Work instructions ::
Only lines containing "Fälle" are wanted from the data below. Copy those lines.

[Data excerpts]

******************************

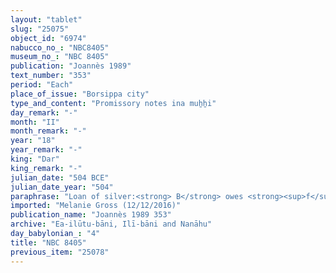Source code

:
 ```yaml
---
layout: "tablet"
slug: "25075"
object_id: "6974"
nabucco_no_: "NBC8405"
museum_no_: "NBC 8405"
publication: "Joannès 1989"
text_number: "353"
period: "Each"
place_of_issue: "Borsippa city"
type_and_content: "Promissory notes ina muẖẖi"
day_remark: "-"
month: "II"
month_remark: "-"
year: "18"
year_remark: "-"
king: "Dar"
king_remark: "-"
julian_date: "504 BCE"
julian_date_year: "504"
paraphrase: "Loan of silver:<strong> B</strong> owes <strong><sup>f</sup>A<sub>1</sub></strong> 1(+) mina of scrap silver (<em>kaspu nuhhutu</em>) by 1/8 alloy (<em>bitqu</em>) per shekel, without interest (<em>qaqqadu</em>). The debt will bear an (yearly) interest of 12 shekels of silver per mina (20% p.a.). <strong><sup>f</sup>A<sub>1</sub></strong> is paid (<em>eṭēru</em> Stat.) from the hands of (<em>ina qātē</em>) <strong>B</strong> 15 shekels of silver according to the promissory note (<em>u&rsquo;iltu</em>) of <strong>A<sub>2</sub></strong> due from (<em>ina muhhi</em>) <strong>B</strong> and 1 mina of white scrap silver (<em>kaspu peṣ&ucirc; nuhhutu</em>) due the end of Darius 18<sup>th</sup> year. The future and the previous promissory note of <strong>A<sub>2</sub></strong> on behalf of (<em>ana muhhi</em>) <strong><sup>f</sup>A<sub>1</sub></strong> due from <strong>B</strong> are broken (<em>hep&ucirc;</em>). <strong>B</strong> did not yet pay off these debts. Broken clause referring to arable land (<em>zēru</em>), dowry estate (<em>bīt nudunn&icirc;</em>) of <strong><sup>f</sup>A<sub>1</sub></strong>. 4 witnesses and the scribe. The border of the arable land extends from the canal to the dyke (<em>kil&acirc;tu</em>).<br /> &nbsp;<br /> <strong><sup>f</sup></strong><strong>A<sub>1</sub></strong> = <sup>f</sup>Amat-Nanāya/Balāssu//Nab&ucirc;tu, wife of <strong>A<sub>2</sub></strong>; <strong>A<sub>2</sub></strong> = Nab&ucirc;-zēru-ibni/[&hellip;]su//Naggāru; <strong>B</strong> = Ahu&scaron;unu/Nab&ucirc;-mu&scaron;ētiq-uddi//Nanāhu; Scribe = &Scaron;ama&scaron;-aplu-uṣur/Rēmūt-[&hellip;]//[&hellip;]-Papsukkal<br /> &nbsp;"
imported: "Melanie Gross (12/12/2016)"
publication_name: "Joannès 1989 353"
archive: "Ea-ilūtu-bāni, Ilī-bāni and Nanāhu"
day_babylonian_: "4"
title: "NBC 8405"
previous_item: "25078"
---
```

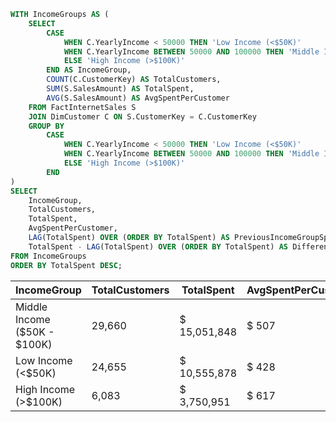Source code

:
 ```sql
WITH IncomeGroups AS (
    SELECT 
        CASE 
            WHEN C.YearlyIncome < 50000 THEN 'Low Income (<$50K)'
            WHEN C.YearlyIncome BETWEEN 50000 AND 100000 THEN 'Middle Income ($50K - $100K)'
            ELSE 'High Income (>$100K)'
        END AS IncomeGroup,
        COUNT(C.CustomerKey) AS TotalCustomers,
        SUM(S.SalesAmount) AS TotalSpent,
        AVG(S.SalesAmount) AS AvgSpentPerCustomer
    FROM FactInternetSales S
    JOIN DimCustomer C ON S.CustomerKey = C.CustomerKey
    GROUP BY 
        CASE 
            WHEN C.YearlyIncome < 50000 THEN 'Low Income (<$50K)'
            WHEN C.YearlyIncome BETWEEN 50000 AND 100000 THEN 'Middle Income ($50K - $100K)'
            ELSE 'High Income (>$100K)'
        END
)
SELECT 
    IncomeGroup,
    TotalCustomers,
    TotalSpent,
    AvgSpentPerCustomer,
    LAG(TotalSpent) OVER (ORDER BY TotalSpent) AS PreviousIncomeGroupSpent,
    TotalSpent - LAG(TotalSpent) OVER (ORDER BY TotalSpent) AS DifferenceFromPrevious
FROM IncomeGroups
ORDER BY TotalSpent DESC;
```
| IncomeGroup                  | TotalCustomers                                     | TotalSpent             | AvgSpentPerCustomer      | PreviousIncomeGroupSpent | DifferenceFromPrevious |
|------------------------------|----------------------------------------------------|------------------------|--------------------------|--------------------------|------------------------|
| Middle Income ($50K - $100K) |                                           29,660   |  $        15,051,848   |  $                  507  |  $      10,555,878       |  $       4,495,970     |
| Low Income (<$50K)           |                                           24,655   |  $        10,555,878   |  $                  428  |  $        3,750,951      |  $       6,804,927     |
| High Income (>$100K)         |                                             6,083  |  $          3,750,951  |  $                  617  |  NULL                    |  NULL                  |
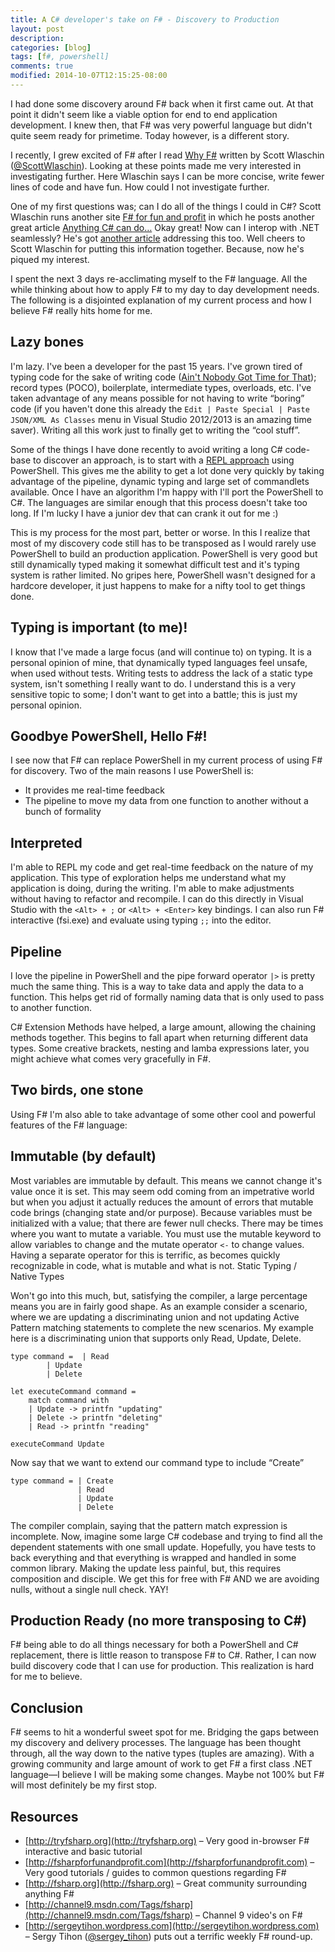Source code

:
 ```yaml
---
title: A C# developer's take on F# - Discovery to Production
layout: post
description: 
categories: [blog]
tags: [f#, powershell]
comments: true
modified: 2014-10-07T12:15:25-08:00
---
```


I had done some discovery around F# back when it first came out. At that point it didn't seem like a viable option for end to end application development. I knew then, that F# was very powerful language but didn't quite seem ready for primetime. Today however, is a different story.

I recently, I grew excited of F# after I read [Why F#](http://bit.ly/NfwLHK) written by Scott Wlaschin ([@ScottWlaschin](https://twitter.com/ScottWlaschin)). Looking at these points made me very interested in investigating further. Here Wlaschin says I can be more concise, write fewer lines of code and have fun. How could I not investigate further.

One of my first questions was; can I do all of the things I could in C#? Scott Wlaschin runs another site [F# for fun and profit](http://fsharpforfunandprofit.com/) in which he posts another great article [Anything C# can do…](http://fsharpforfunandprofit.com/posts/completeness-anything-csharp-can-do/) Okay great! Now can I interop with .NET seamlessly? He's got [another article](http://fsharpforfunandprofit.com/posts/completeness-seamless-dotnet-interop/) addressing this too. Well cheers to Scott Wlaschin for putting this information together. Because, now he's piqued my interest.

I spent the next 3 days re-acclimating myself to the F# language. All the while thinking about how to apply F# to my day to day development needs. The following is a disjointed explanation of my current process and how I believe F# really hits home for me.

Lazy bones
----------
I'm lazy. I've been a developer for the past 15 years. I've grown tired of typing code for the sake of writing code ([Ain't Nobody Got Time for That](http://www.youtube.com/watch?v=zGxwbhkDjZM)); record types (POCO), boilerplate, intermediate types, overloads, etc. I've taken advantage of any means possible for not having to write “boring” code (if you haven't done this already the `Edit | Paste Special | Paste JSON/XML As Classes`	 menu in Visual Studio 2012/2013 is an amazing time saver). Writing all this work just to finally get to writing the “cool stuff”.

Some of the things I have done recently to avoid writing a long C# code-base to discover an approach, is to start with a [REPL approach](http://en.wikipedia.org/wiki/Read%E2%80%93eval%E2%80%93print_loop) using PowerShell. This gives me the ability to get a lot done very quickly by taking advantage of the pipeline, dynamic typing and large set of commandlets available. Once I have an algorithm I'm happy with I'll port the PowerShell to C#. The languages are similar enough that this process doesn't take too long. If I'm lucky I have a junior dev that can crank it out for me :)

This is my process for the most part, better or worse. In this I realize that most of my discovery code still has to be transposed as I would rarely use PowerShell to build an production application. PowerShell is very good but still dynamically typed making it somewhat difficult test and it's typing system is rather limited. No gripes here, PowerShell wasn't designed for a hardcore developer, it just happens to make for a nifty tool to get things done.

Typing is important (to me)!
----------------------------
I know that I've made a large focus (and will continue to) on typing. It is a personal opinion of mine, that dynamically typed languages feel unsafe, when used without tests. Writing tests to address the lack of a static type system, isn't something I really want to do. I understand this is a very sensitive topic to some; I don't want to get into a battle; this is just my personal opinion.

Goodbye PowerShell, Hello F#!
-----------------------------
I see now that F# can replace PowerShell in my current process of using F# for discovery. Two of the main reasons I use PowerShell is:

* It provides me real-time feedback
* The pipeline to move my data from one function to another without a bunch of formality

Interpreted
-----------
I'm able to REPL my code and get real-time feedback on the nature of my application. This type of exploration helps me understand what my application is doing, during the writing. I'm able to make adjustments without having to refactor and recompile. I can do this directly in Visual Studio with the `<Alt> + ;` or `<Alt> + <Enter>` key bindings. I can also run F# interactive (fsi.exe) and evaluate using typing `;;` into the editor.

Pipeline
--------
I love the pipeline in PowerShell and the pipe forward operator `|>` is pretty much the same thing. This is a way to take data and apply the data to a function. This helps get rid of formally naming data that is only used to pass to another function.

C# Extension Methods have helped, a large amount, allowing the chaining methods together. This begins to fall apart when returning different data types. Some creative brackets, nesting and lamba expressions later, you might achieve what comes very gracefully in F#.

Two birds, one stone
--------------------
Using F# I'm also able to take advantage of some other cool and powerful features of the F# language:

Immutable (by default)
----------------------
Most variables are immutable by default. This means we cannot change it's value once it is set. This may seem odd coming from an impetrative world but when you adjust it actually reduces the amount of errors that mutable code brings (changing state and/or purpose). Because variables must be initialized with a value; that there are fewer null checks. There may be times where you want to mutate a variable. You must use the mutable keyword to allow variables to change and the mutate operator `<-` to change values. Having a separate operator for this is terrific, as becomes quickly recognizable in code, what is mutable and what is not.
Static Typing / Native Types

Won't go into this much, but, satisfying the compiler, a large percentage means you are in fairly good shape. As an example consider a scenario, where we are updating a discriminating union and not updating Active Pattern matching statements to complete the new scenarios. My example here is a discriminating union that supports only Read, Update, Delete.

	type command =	| Read
			| Update
			| Delete
	
	let executeCommand command = 
		match command with
		| Update -> printfn "updating"
		| Delete -> printfn "deleting"
		| Read -> printfn "reading"
	
	executeCommand Update

Now say that we want to extend our command type to include “Create”

	type command = | Create
				   | Read
				   | Update
				   | Delete

The compiler complain, saying that the pattern match expression is incomplete. Now, imagine some large C# codebase and trying to find all the dependent statements with one small update. Hopefully, you have tests to back everything and that everything is wrapped and handled in some common library. Making the update less painful, but, this requires composition and disciple. We get this for free with F# AND we are avoiding nulls, without a single null check. YAY!

Production Ready (no more transposing to C#)
--------------------------------------------
F# being able to do all things necessary for both a PowerShell and C# replacement, there is little reason to transpose F# to C#. Rather, I can now build discovery code that I can use for production. This realization is hard for me to believe.

Conclusion
----------
F# seems to hit a wonderful sweet spot for me. Bridging the gaps between my discovery and delivery processes. The language has been thought through, all the way down to the native types (tuples are amazing). With a growing community and large amount of work to get F# a first class .NET language—I believe I will be making some changes. Maybe not 100% but F# will most definitely be my first stop.

Resources
---------
* [http://tryfsharp.org](http://tryfsharp.org) – Very good in-browser F# interactive and basic tutorial
* [http://fsharpforfunandprofit.com](http://fsharpforfunandprofit.com) – Very good tutorials / guides to common questions regarding F#
* [http://fsharp.org](http://fsharp.org) – Great community surrounding anything F#
* [http://channel9.msdn.com/Tags/fsharp](http://channel9.msdn.com/Tags/fsharp) – Channel 9 video's on F#
* [http://sergeytihon.wordpress.com](http://sergeytihon.wordpress.com) – Sergy Tihon ([@sergey_tihon](http://twitter.com/sergey_tihon)) puts out a terrific weekly F# round-up.
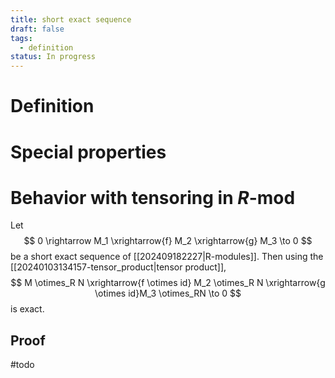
 ```yaml
---
title: short exact sequence
draft: false
tags:
  - definition
status: In progress
---
```

# Definition

# Special properties

# Behavior with tensoring in $R$-mod
Let 
$$
0 \rightarrow M_1 \xrightarrow{f} M_2 \xrightarrow{g} M_3 \to 0
$$
be a short exact sequence of [[202409182227|R-modules]]. 
Then using the [[20240103134157-tensor_product|tensor product]],
$$
M \otimes_R N \xrightarrow{f \otimes id} M_2 \otimes_R N \xrightarrow{g \otimes id}M_3 \otimes_RN \to 0
$$
is exact. 
## Proof
#todo 
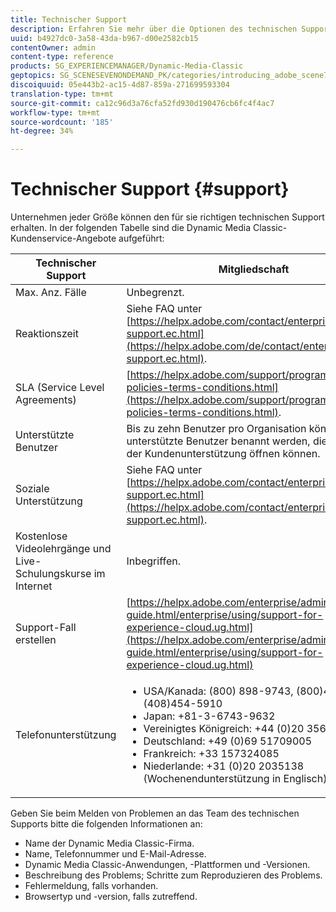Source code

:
 ```yaml
---
title: Technischer Support
description: Erfahren Sie mehr über die Optionen des technischen Supports.
uuid: b4927dc0-3a58-43da-b967-d00e2582cb15
contentOwner: admin
content-type: reference
products: SG_EXPERIENCEMANAGER/Dynamic-Media-Classic
geptopics: SG_SCENESEVENONDEMAND_PK/categories/introducing_adobe_scene7
discoiquuid: 05e443b2-ac15-4d87-859a-271699593304
translation-type: tm+mt
source-git-commit: ca12c96d3a76cfa52fd930d190476cb6fc4f4ac7
workflow-type: tm+mt
source-wordcount: '185'
ht-degree: 34%

---
```



# Technischer Support {#support}

Unternehmen jeder Größe können den für sie richtigen technischen Support erhalten. In der folgenden Tabelle sind die Dynamic Media Classic-Kundenservice-Angebote aufgeführt:

| Technischer Support | Mitgliedschaft |
|--- |--- |
| Max. Anz. Fälle | Unbegrenzt. |
| Reaktionszeit | Siehe FAQ unter [https://helpx.adobe.com/contact/enterprise-support.ec.html](https://helpx.adobe.com/de/contact/enterprise-support.ec.html). |
| SLA (Service Level Agreements) | [https://helpx.adobe.com/support/programs/support-policies-terms-conditions.html](https://helpx.adobe.com/support/programs/support-policies-terms-conditions.html). |
| Unterstützte Benutzer | Bis zu zehn Benutzer pro Organisation können als unterstützte Benutzer benannt werden, die Fälle bei der Kundenunterstützung öffnen können. |
| Soziale Unterstützung | Siehe FAQ unter [https://helpx.adobe.com/contact/enterprise-support.ec.html](https://helpx.adobe.com/contact/enterprise-support.ec.html). |
| Kostenlose Videolehrgänge und Live-Schulungskurse im Internet | Inbegriffen. |
| Support-Fall erstellen | [https://helpx.adobe.com/enterprise/admin-guide.html/enterprise/using/support-for-experience-cloud.ug.html](https://helpx.adobe.com/enterprise/admin-guide.html/enterprise/using/support-for-experience-cloud.ug.html) |
| Telefonunterstützung | <ul><li>USA/Kanada: (800) 898-9743, (800)497-033, (408)454-5910 </li> <li>Japan: +81-3-6743-9632 </li><li>Vereinigtes Königreich: +44 (0)20 35641782</li><li>Deutschland: +49 (0)69 51709005</li><li>Frankreich: +33 157324085</li><li>Niederlande: +31 (0)20 2035138 (Wochenendunterstützung in Englisch)</li></ul> |

Geben Sie beim Melden von Problemen an das Team des technischen Supports bitte die folgenden Informationen an:

* Name der Dynamic Media Classic-Firma.
* Name, Telefonnummer und E-Mail-Adresse.
* Dynamic Media Classic-Anwendungen, -Plattformen und -Versionen.
* Beschreibung des Problems; Schritte zum Reproduzieren des Problems.
* Fehlermeldung, falls vorhanden.
* Browsertyp und -version, falls zutreffend.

******************************

Solution for this problem ::
| Max. Anz. Fälle | Unbegrenzt. |
| Unterstützte Benutzer | Bis zu zehn Benutzer pro Organisation können als unterstützte Benutzer benannt werden, die Fälle bei der Kundenunterstützung öffnen können. |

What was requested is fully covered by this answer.